----- SUPPLIED DATA -----

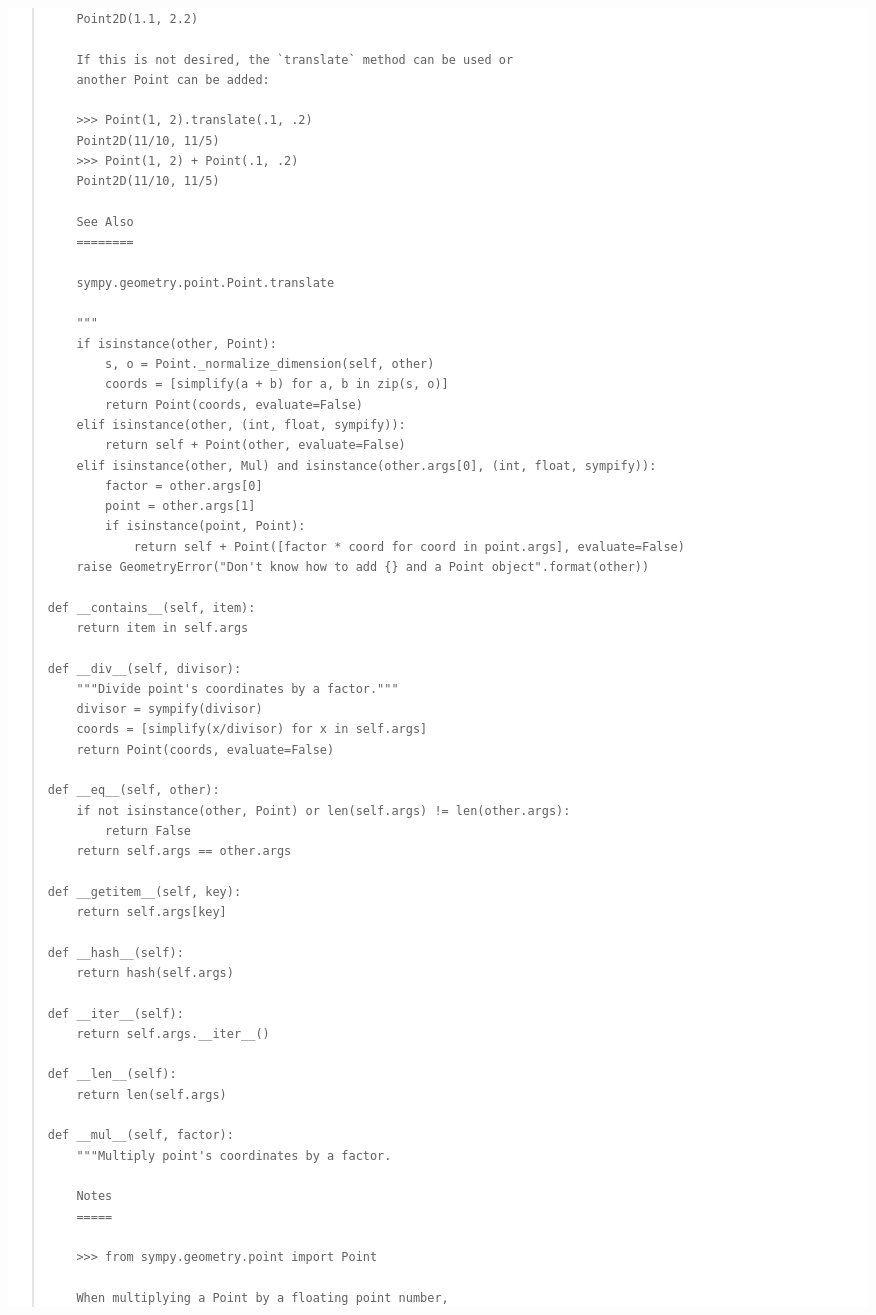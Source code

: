 >         Point2D(1.1, 2.2)  
>   
>         If this is not desired, the `translate` method can be used or  
>         another Point can be added:  
>   
>         >>> Point(1, 2).translate(.1, .2)  
>         Point2D(11/10, 11/5)  
>         >>> Point(1, 2) + Point(.1, .2)  
>         Point2D(11/10, 11/5)  
>   
>         See Also  
>         ========  
>   
>         sympy.geometry.point.Point.translate  
>   
>         """  
>         if isinstance(other, Point):  
>             s, o = Point._normalize_dimension(self, other)  
>             coords = [simplify(a + b) for a, b in zip(s, o)]  
>             return Point(coords, evaluate=False)  
>         elif isinstance(other, (int, float, sympify)):  
>             return self + Point(other, evaluate=False)  
>         elif isinstance(other, Mul) and isinstance(other.args[0], (int, float, sympify)):  
>             factor = other.args[0]  
>             point = other.args[1]  
>             if isinstance(point, Point):  
>                 return self + Point([factor * coord for coord in point.args], evaluate=False)  
>         raise GeometryError("Don't know how to add {} and a Point object".format(other))  
>   
>     def __contains__(self, item):  
>         return item in self.args  
>   
>     def __div__(self, divisor):  
>         """Divide point's coordinates by a factor."""  
>         divisor = sympify(divisor)  
>         coords = [simplify(x/divisor) for x in self.args]  
>         return Point(coords, evaluate=False)  
>   
>     def __eq__(self, other):  
>         if not isinstance(other, Point) or len(self.args) != len(other.args):  
>             return False  
>         return self.args == other.args  
>   
>     def __getitem__(self, key):  
>         return self.args[key]  
>   
>     def __hash__(self):  
>         return hash(self.args)  
>   
>     def __iter__(self):  
>         return self.args.__iter__()  
>   
>     def __len__(self):  
>         return len(self.args)  
>   
>     def __mul__(self, factor):  
>         """Multiply point's coordinates by a factor.  
>   
>         Notes  
>         =====  
>   
>         >>> from sympy.geometry.point import Point  
>   
>         When multiplying a Point by a floating point number,  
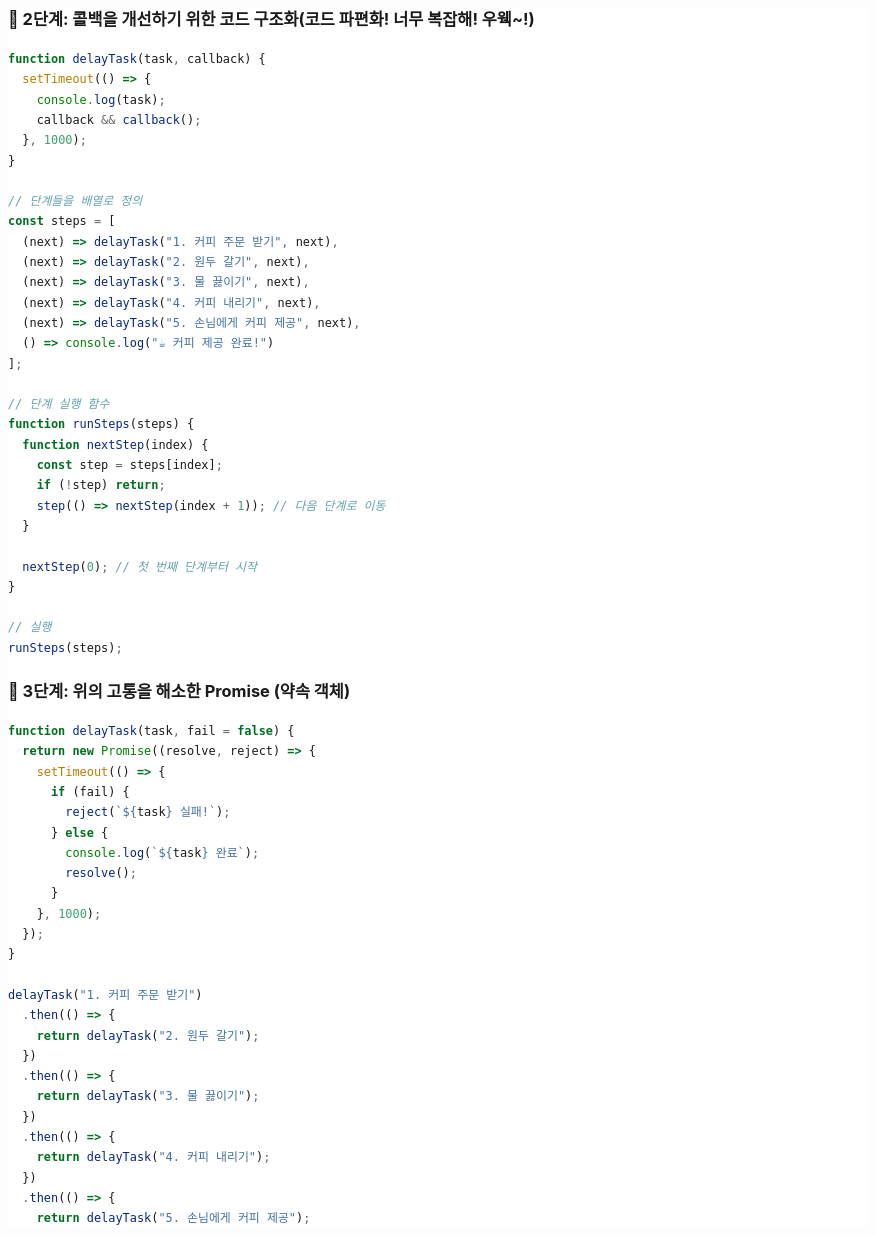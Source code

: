 ### 🤮 2단계: 콜백을 개선하기 위한 코드 구조화(코드 파편화! 너무 복잡해! 우웩~!)

```jsx
function delayTask(task, callback) {
  setTimeout(() => {
    console.log(task);
    callback && callback();
  }, 1000);
}

// 단계들을 배열로 정의
const steps = [
  (next) => delayTask("1. 커피 주문 받기", next),
  (next) => delayTask("2. 원두 갈기", next),
  (next) => delayTask("3. 물 끓이기", next),
  (next) => delayTask("4. 커피 내리기", next),
  (next) => delayTask("5. 손님에게 커피 제공", next),
  () => console.log("☕ 커피 제공 완료!")
];

// 단계 실행 함수
function runSteps(steps) {
  function nextStep(index) {
    const step = steps[index];
    if (!step) return;
    step(() => nextStep(index + 1)); // 다음 단계로 이동
  }

  nextStep(0); // 첫 번째 단계부터 시작
}

// 실행
runSteps(steps);

```

### 💌 3단계: 위의 고통을 해소한 Promise (약속 객체)

```jsx
function delayTask(task, fail = false) {
  return new Promise((resolve, reject) => {
    setTimeout(() => {
      if (fail) {
        reject(`${task} 실패!`);
      } else {
        console.log(`${task} 완료`);
        resolve();
      }
    }, 1000);
  });
}

delayTask("1. 커피 주문 받기")
  .then(() => {
    return delayTask("2. 원두 갈기");
  })
  .then(() => {
    return delayTask("3. 물 끓이기");
  })
  .then(() => {
    return delayTask("4. 커피 내리기");
  })
  .then(() => {
    return delayTask("5. 손님에게 커피 제공");
```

-----

EXERCISE:
Your reply should hold only the records, duplicated exactly, without any image.

ANSWER SECTION:
Source code

: >         Point2D(1.1, 2.2)  
>   
>         If this is not desired, the `translate` method can be used or  
>         another Point can be added:  
>   
>         >>> Point(1, 2).translate(.1, .2)  
>         Point2D(11/10, 11/5)  
>         >>> Point(1, 2) + Point(.1, .2)  
>         Point2D(11/10, 11/5)  
>   
>         See Also  
>         ========  
>   
>         sympy.geometry.point.Point.translate  
>   
>         """  
>         if isinstance(other, Point):  
>             s, o = Point._normalize_dimension(self, other)  
>             coords = [simplify(a + b) for a, b in zip(s, o)]  
>             return Point(coords, evaluate=False)  
>         elif isinstance(other, (int, float, sympify)):  
>             return self + Point(other, evaluate=False)  
>         elif isinstance(other, Mul) and isinstance(other.args[0], (int, float, sympify)):  
>             factor = other.args[0]  
>             point = other.args[1]  
>             if isinstance(point, Point):  
>                 return self + Point([factor * coord for coord in point.args], evaluate=False)  
>         raise GeometryError("Don't know how to add {} and a Point object".format(other))  
>   
>     def __contains__(self, item):  
>         return item in self.args  
>   
>     def __div__(self, divisor):  
>         """Divide point's coordinates by a factor."""  
>         divisor = sympify(divisor)  
>         coords = [simplify(x/divisor) for x in self.args]  
>         return Point(coords, evaluate=False)  
>   
>     def __eq__(self, other):  
>         if not isinstance(other, Point) or len(self.args) != len(other.args):  
>             return False  
>         return self.args == other.args  
>   
>     def __getitem__(self, key):  
>         return self.args[key]  
>   
>     def __hash__(self):  
>         return hash(self.args)  
>   
>     def __iter__(self):  
>         return self.args.__iter__()  
>   
>     def __len__(self):  
>         return len(self.args)  
>   
>     def __mul__(self, factor):  
>         """Multiply point's coordinates by a factor.  
>   
>         Notes  
>         =====  
>   
>         >>> from sympy.geometry.point import Point  
>   
>         When multiplying a Point by a floating point number,  
Source code

: ### 🤮 2단계: 콜백을 개선하기 위한 코드 구조화(코드 파편화! 너무 복잡해! 우웩~!)

```jsx
function delayTask(task, callback) {
  setTimeout(() => {
    console.log(task);
    callback && callback();
  }, 1000);
}

// 단계들을 배열로 정의
const steps = [
  (next) => delayTask("1. 커피 주문 받기", next),
  (next) => delayTask("2. 원두 갈기", next),
  (next) => delayTask("3. 물 끓이기", next),
  (next) => delayTask("4. 커피 내리기", next),
  (next) => delayTask("5. 손님에게 커피 제공", next),
  () => console.log("☕ 커피 제공 완료!")
];

// 단계 실행 함수
function runSteps(steps) {
  function nextStep(index) {
    const step = steps[index];
    if (!step) return;
    step(() => nextStep(index + 1)); // 다음 단계로 이동
  }

  nextStep(0); // 첫 번째 단계부터 시작
}

// 실행
runSteps(steps);

```

### 💌 3단계: 위의 고통을 해소한 Promise (약속 객체)

```jsx
function delayTask(task, fail = false) {
  return new Promise((resolve, reject) => {
    setTimeout(() => {
      if (fail) {
        reject(`${task} 실패!`);
      } else {
        console.log(`${task} 완료`);
        resolve();
      }
    }, 1000);
  });
}

delayTask("1. 커피 주문 받기")
  .then(() => {
    return delayTask("2. 원두 갈기");
  })
  .then(() => {
    return delayTask("3. 물 끓이기");
  })
  .then(() => {
    return delayTask("4. 커피 내리기");
  })
  .then(() => {
    return delayTask("5. 손님에게 커피 제공");
```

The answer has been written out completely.